[ovs-dev] [PATCH v4 4/6] dpif-netdev: Change rxq_scheduling to use rxq processing cycles.
Greg Rose
gvrose8192 at gmail.com
Thu Aug 10 23:01:27 UTC 2017
On 08/09/2017 08:45 AM, Kevin Traynor wrote:
> Previously rxqs were assigned to pmds by round robin in
> port/queue order.
>
> Now that we have the processing cycles used for existing rxqs,
> use that information to try and produced a better balanced
> distribution of rxqs across pmds. i.e. given multiple pmds, the
> rxqs which have consumed the largest amount of processing cycles
> will be placed on different pmds.
>
> The rxqs are sorted by their processing cycles and assigned (in
> sorted order) round robin across pmds.
>
> Signed-off-by: Kevin Traynor <ktraynor at redhat.com>
> ---
> Documentation/howto/dpdk.rst | 7 +++
> lib/dpif-netdev.c | 105 ++++++++++++++++++++++++++++++-------------
> 2 files changed, 81 insertions(+), 31 deletions(-)
>
> diff --git a/Documentation/howto/dpdk.rst b/Documentation/howto/dpdk.rst
> index d7f6610..44737e4 100644
> --- a/Documentation/howto/dpdk.rst
> +++ b/Documentation/howto/dpdk.rst
> @@ -119,4 +119,11 @@ After that PMD threads on cores where RX queues was pinned will become
> thread.
>
> +If pmd-rxq-affinity is not set for rxqs, they will be assigned to pmds (cores)

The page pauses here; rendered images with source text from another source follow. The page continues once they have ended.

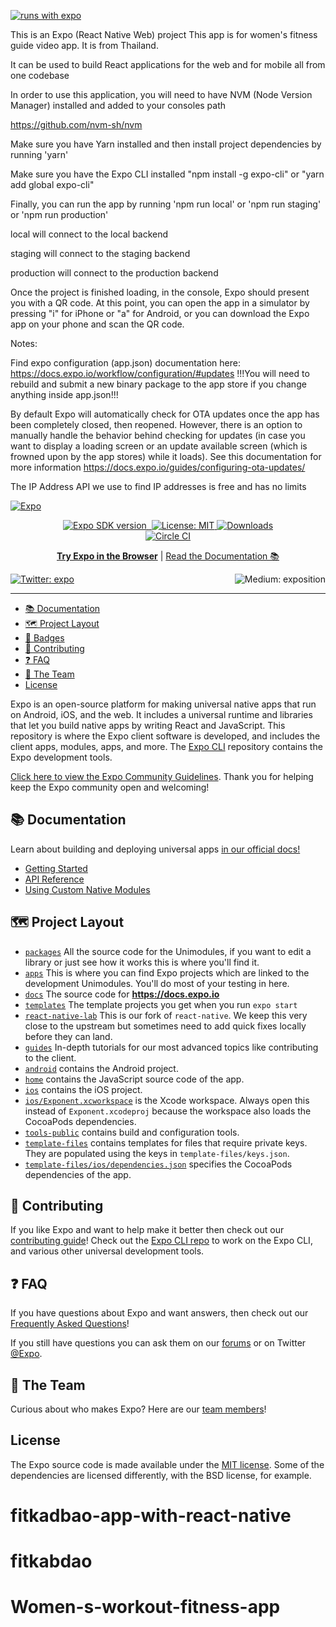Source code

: [![runs with expo](https://img.shields.io/badge/Runs%20with%20Expo-000.svg?style=flat-square&logo=EXPO&labelColor=f3f3f3&logoColor=000)](https://expo.io/)

This is an Expo (React Native Web) project
This app is for women's fitness guide video app. It is from Thailand. 

It can be used to build React applications for the web and for mobile all from one codebase

In order to use this application, you will need to have NVM (Node Version Manager) installed and added to your consoles path

https://github.com/nvm-sh/nvm

Make sure you have Yarn installed and then install project dependencies by running 'yarn'

Make sure you have the Expo CLI installed "npm install -g expo-cli" or "yarn add global expo-cli"

Finally, you can run the app by running 'npm run local' or 'npm run staging' or 'npm run production'

local will connect to the local backend

staging will connect to the staging backend

production will connect to the production backend

Once the project is finished loading, in the console, Expo should present you with a QR code. At this point, you can open the app in a simulator by pressing "i" for iPhone or "a" for Android, or you can download the Expo app on your phone and scan the QR code.

Notes:

Find expo configuration (app.json) documentation here: https://docs.expo.io/workflow/configuration/#updates !!!You will need to rebuild and submit a new binary package to the app store if you change anything inside app.json!!!

By default Expo will automatically check for OTA updates once the app has been completely closed, then reopened. However, there is an option to manually handle the behavior behind checking for updates (in case you want to display a loading screen or an update available screen (which is frowned upon by the app stores) while it loads). See this documentation for more information https://docs.expo.io/guides/configuring-ota-updates/

The IP Address API we use to find IP addresses is free and has no limits

<!-- Banner Image -->

[![Expo](/style/header.png)](https://expo.io)

<p align="center">
    <a aria-label="SDK version" href="https://www.npmjs.com/package/expo" target="_blank">
      <img alt="Expo SDK version" src="https://img.shields.io/npm/v/expo.svg?style=flat-square&label=SDK&labelColor=000000&color=4630EB">
    </a>
    <a aria-label="Join our forums" href="https://forums.expo.io" target="_blank">
      <img alt="" src="https://img.shields.io/badge/Ask%20Questions%20-blue.svg?style=flat-square&logo=discourse&logoWidth=15&labelColor=000000&color=4630EB">
    </a>
    <a aria-label="Expo is free to use" href="https://github.com/expo/expo/blob/master/LICENSE" target="_blank">
      <img alt="License: MIT" src="https://img.shields.io/badge/License-MIT-success.svg?style=flat-square&color=33CC12" target="_blank" />
    </a>
    <a aria-label="expo downloads" href="http://www.npmtrends.com/expo" target="_blank">
        <img alt="Downloads" src="https://img.shields.io/npm/dm/expo.svg?style=flat-square&labelColor=gray&color=33CC12&label=Downloads" />
    </a>
    <br>
    <a aria-label="Circle CI" href="https://circleci.com/gh/expo/expo/tree/master">
    <img alt="Circle CI" src="https://flat.badgen.net/circleci/github/expo/expo?label=Circle%20CI&labelColor=555555&icon=circleci">
  </a>
</p>

<p align="center">
  <a aria-label="try expo with snack" href="https://snack.expo.io"><b>Try Expo in the Browser</b></a>
 |
  <a aria-label="expo documentation" href="https://docs.expo.io">Read the Documentation 📚</a>
</p>

<p>
  <a aria-label="Follow @expo on Twitter" href="https://twitter.com/intent/follow?screen_name=expo" target="_blank">
    <img  alt="Twitter: expo" src="https://img.shields.io/twitter/follow/expo.svg?style=flat-square&label=Follow%20%40expo&logo=TWITTER&logoColor=FFFFFF&labelColor=00aced&logoWidth=15&color=lightgray" target="_blank" />
  </a>

  <a aria-label="Follow Expo on Medium" href="https://blog.expo.io">
    <img align="right" alt="Medium: exposition" src="https://img.shields.io/badge/Learn%20more%20on%20our%20blog-lightgray.svg?style=flat-square" target="_blank" />
  </a>
</p>
  
---

-   [📚 Documentation](#-documentation)
-   [🗺 Project Layout](#-project-layout)
-   [🏅 Badges](#-badges)
-   [👏 Contributing](#-contributing)
-   [❓ FAQ](#-faq)
-   [💙 The Team](#-the-team)
-   [License](#license)

Expo is an open-source platform for making universal native apps that run on Android, iOS, and the web. It includes a universal runtime and libraries that let you build native apps by writing React and JavaScript. This repository is where the Expo client software is developed, and includes the client apps, modules, apps, and more. The [Expo CLI](https://github.com/expo/expo-cli) repository contains the Expo development tools.

[Click here to view the Expo Community Guidelines](https://expo.io/guidelines). Thank you for helping keep the Expo community open and welcoming!

## 📚 Documentation

<p>Learn about building and deploying universal apps <a aria-label="expo documentation" href="https://docs.expo.io">in our official docs!</a></p>

-   [Getting Started](https://docs.expo.io/versions/latest/)
-   [API Reference](https://docs.expo.io/versions/latest/sdk/overview/)
-   [Using Custom Native Modules](https://docs.expo.io/versions/latest/bare/exploring-bare-workflow/)

## 🗺 Project Layout

-   [`packages`](/packages) All the source code for the Unimodules, if you want to edit a library or just see how it works this is where you'll find it.
-   [`apps`](/apps) This is where you can find Expo projects which are linked to the development Unimodules. You'll do most of your testing in here.
-   [`docs`](/docs) The source code for **https://docs.expo.io**
-   [`templates`](/templates) The template projects you get when you run `expo start`
-   [`react-native-lab`](/react-native-lab) This is our fork of `react-native`. We keep this very close to the upstream but sometimes need to add quick fixes locally before they can land.
-   [`guides`](/guides) In-depth tutorials for our most advanced topics like contributing to the client.
-   [`android`](/android) contains the Android project.
-   [`home`](/home) contains the JavaScript source code of the app.
-   [`ios`](/ios) contains the iOS project.
-   [`ios/Exponent.xcworkspace`](/ios) is the Xcode workspace. Always open this instead of `Exponent.xcodeproj` because the workspace also loads the CocoaPods dependencies.
-   [`tools-public`](/tools-public) contains build and configuration tools.
-   [`template-files`](/template-files) contains templates for files that require private keys. They are populated using the keys in `template-files/keys.json`.
-   [`template-files/ios/dependencies.json`](/template-files/ios/dependencies.json) specifies the CocoaPods dependencies of the app.

## 👏 Contributing

If you like Expo and want to help make it better then check out our [contributing guide](/CONTRIBUTING.md)! Check out the [Expo CLI repo](http://github.com/expo/expo-cli) to work on the Expo CLI, and various other universal development tools.

## ❓ FAQ

If you have questions about Expo and want answers, then check out our [Frequently Asked Questions](https://docs.expo.io/versions/latest/introduction/faq/)!

If you still have questions you can ask them on our [forums](https://forums.expo.io) or on Twitter [@Expo](https://twitter.com/expo).

## 💙 The Team

Curious about who makes Expo? Here are our [team members](https://expo.io/about)!

## License

The Expo source code is made available under the [MIT license](LICENSE). Some of the dependencies are licensed differently, with the BSD license, for example.
# fitkadbao-app-with-react-native
# fitkabdao
# Women-s-workout-fitness-app
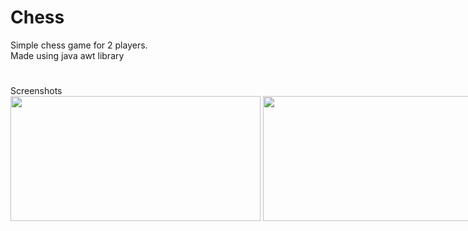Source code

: # Chess
Simple chess game for 2 players. <br/>
Made using java awt library

#
Screenshots
<nobr><img src="https://github.com/witek3100/Chess/static/chess1.png"  width="400" height="200">
<img src="https://github.com/witek3100/Chess/static/chess2.png"  width="400" height="200"></nobr>
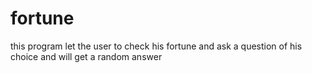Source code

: # fortune


this program let the user to check his fortune and ask a question of his choice and will get a random answer
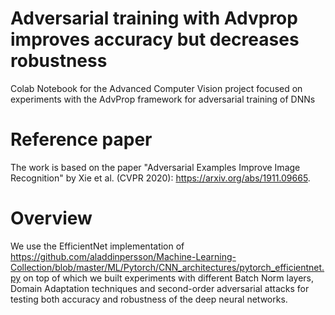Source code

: # Adversarial training with Advprop improves accuracy but decreases robustness 
Colab Notebook for the Advanced Computer Vision project focused on experiments with the AdvProp framework for adversarial training of DNNs

# Reference paper
The work is based on the paper "Adversarial Examples Improve Image Recognition" by Xie et al. (CVPR 2020): https://arxiv.org/abs/1911.09665.

# Overview
We use the EfficientNet implementation of https://github.com/aladdinpersson/Machine-Learning-Collection/blob/master/ML/Pytorch/CNN_architectures/pytorch_efficientnet.py on top of which we built experiments with different Batch Norm layers, Domain Adaptation techniques and second-order adversarial attacks for testing both accuracy and robustness of the deep neural networks.
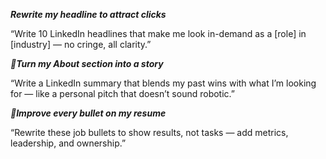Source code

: ***Rewrite my headline to attract clicks***

“Write 10 LinkedIn headlines that make me look in-demand as a [role] in [industry] — no cringe, all clarity.”

***📌Turn my About section into a story***

“Write a LinkedIn summary that blends my past wins with what I’m looking for — like a personal pitch that doesn’t sound robotic.”

***📌Improve every bullet on my resume***

“Rewrite these job bullets to show results, not tasks — add metrics, leadership, and ownership.”












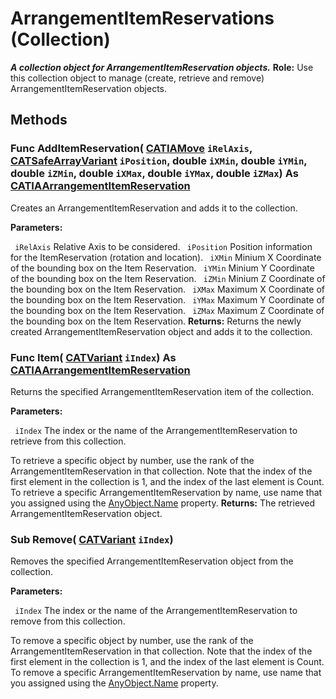 # ArrangementItemReservations (Collection)

**_A collection object for ArrangementItemReservation objects._**
**Role:** Use this collection object to manage (create, retrieve and remove) ArrangementItemReservation objects.

## Methods

### Func **AddItemReservation**( [CATIAMove](../InfInterfaces/interface_Move_3742.md)  `iRelAxis`,  [CATSafeArrayVariant](../System/typedef_CATSafeArrayVariant_73843.md)  `iPosition`,  double  `iXMin`,  double  `iYMin`,  double  `iZMin`,  double  `iXMax`,  double  `iYMax`,  double  `iZMax`) As [CATIAArrangementItemReservation](../CATArrangementInterfaces/interface_ArrangementItemReservation_144876.md)

Creates an ArrangementItemReservation and adds it to the collection.

**Parameters:**

` iRelAxis`      Relative Axis to be considered.
` iPosition`      Position information for the ItemReservation (rotation and location).
` iXMin`      Minium X Coordinate of the bounding box on the Item Reservation.
` iYMin`      Minium Y Coordinate of the bounding box on the Item Reservation.
` iZMin`      Minium Z Coordinate of the bounding box on the Item Reservation.
` iXMax`      Maximum X Coordinate of the bounding box on the Item Reservation.
` iYMax`      Maximum Y Coordinate of the bounding box on the Item Reservation.
` iZMax`      Maximum Z Coordinate of the bounding box on the Item Reservation.
**Returns:**      Returns the newly created ArrangementItemReservation object and adds it to the collection.  
### Func **Item**( [CATVariant](../System/typedef_CATVariant_20656.md)  `iIndex`) As [CATIAArrangementItemReservation](../CATArrangementInterfaces/interface_ArrangementItemReservation_144876.md)

Returns the specified ArrangementItemReservation item of the collection.

**Parameters:**

` iIndex`      The index or the name of the ArrangementItemReservation to retrieve from this collection.

To retrieve a specific object by number, use the rank of the ArrangementItemReservation in that collection.
Note that the index of the first element in the collection is 1, and the index of the last element is Count.
To retrieve a specific ArrangementItemReservation by name, use name that you assigned using the
[AnyObject.Name](../System/interface_AnyObject_17321.htm#Name) property.  **Returns:**      The retrieved ArrangementItemReservation object.  
### Sub **Remove**( [CATVariant](../System/typedef_CATVariant_20656.md)  `iIndex`)

Removes the specified ArrangementItemReservation object from the collection.

**Parameters:**

` iIndex`      The index or the name of the ArrangementItemReservation to remove from this collection.

To remove a specific object by number, use the rank of the ArrangementItemReservation in that collection.
Note that the index of the first element in the collection is 1, and the index of the last element is Count.
To remove a specific ArrangementItemReservation by name, use name that you assigned using the
[AnyObject.Name](../System/interface_AnyObject_17321.htm#Name) property.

> +automatically. The processing cycles that have been required for each rxq
> +will be used where known to assign rxqs with the highest consumption of
> +processing cycles to different pmds.
> +
> +Rxq to pmds assignment takes place whenever there are configuration changes.
> +
> QoS
> ---
> diff --git a/lib/dpif-netdev.c b/lib/dpif-netdev.c
> index e344063..b4663ab 100644
> --- a/lib/dpif-netdev.c
> +++ b/lib/dpif-netdev.c
> @@ -3328,8 +3328,29 @@ rr_numa_list_destroy(struct rr_numa_list *rr)
> }
>
> +/* Sort Rx Queues by the processing cycles they are consuming. */
> +static int
> +rxq_cycle_sort(const void *a, const void *b)
> +{
> + struct dp_netdev_rxq * qa;
> + struct dp_netdev_rxq * qb;
> +
> + qa = *(struct dp_netdev_rxq **) a;
> + qb = *(struct dp_netdev_rxq **) b;
> +
> + if (dp_netdev_rxq_get_cycles(qa, RXQ_CYCLES_PROC_LAST) >=
> + dp_netdev_rxq_get_cycles(qb, RXQ_CYCLES_PROC_LAST)) {
> + return -1;
> + }
> +
> + return 1;
> +}
> +
> /* Assign pmds to queues. If 'pinned' is true, assign pmds to pinned
> * queues and marks the pmds as isolated. Otherwise, assign non isolated
> * pmds to unpinned queues.
> *
> + * If 'pinned' is false queues will be sorted by processing cycles they are
> + * consuming and then assigned to pmds in round robin order.
> + *
> * The function doesn't touch the pmd threads, it just stores the assignment
> * in the 'pmd' member of each rxq. */
> @@ -3340,18 +3361,14 @@ rxq_scheduling(struct dp_netdev *dp, bool pinned) OVS_REQUIRES(dp->port_mutex)
> struct rr_numa_list rr;
> struct rr_numa *non_local_numa = NULL;
> -
> - rr_numa_list_populate(dp, &rr);
> + struct dp_netdev_rxq ** rxqs = NULL;
> + int i, n_rxqs = 0;
> + struct rr_numa *numa = NULL;
> + int numa_id;
>
> HMAP_FOR_EACH (port, node, &dp->ports) {
> - struct rr_numa *numa;
> - int numa_id;
> -
> if (!netdev_is_pmd(port->netdev)) {
> continue;
> }
>
> - numa_id = netdev_get_numa_id(port->netdev);
> - numa = rr_numa_list_lookup(&rr, numa_id);
> -
> for (int qid = 0; qid < port->n_rxq; qid++) {
> struct dp_netdev_rxq *q = &port->rxqs[qid];
> @@ -3371,34 +3388,60 @@ rxq_scheduling(struct dp_netdev *dp, bool pinned) OVS_REQUIRES(dp->port_mutex)
> }
> } else if (!pinned && q->core_id == OVS_CORE_UNSPEC) {
> - if (!numa) {
> - /* There are no pmds on the queue's local NUMA node.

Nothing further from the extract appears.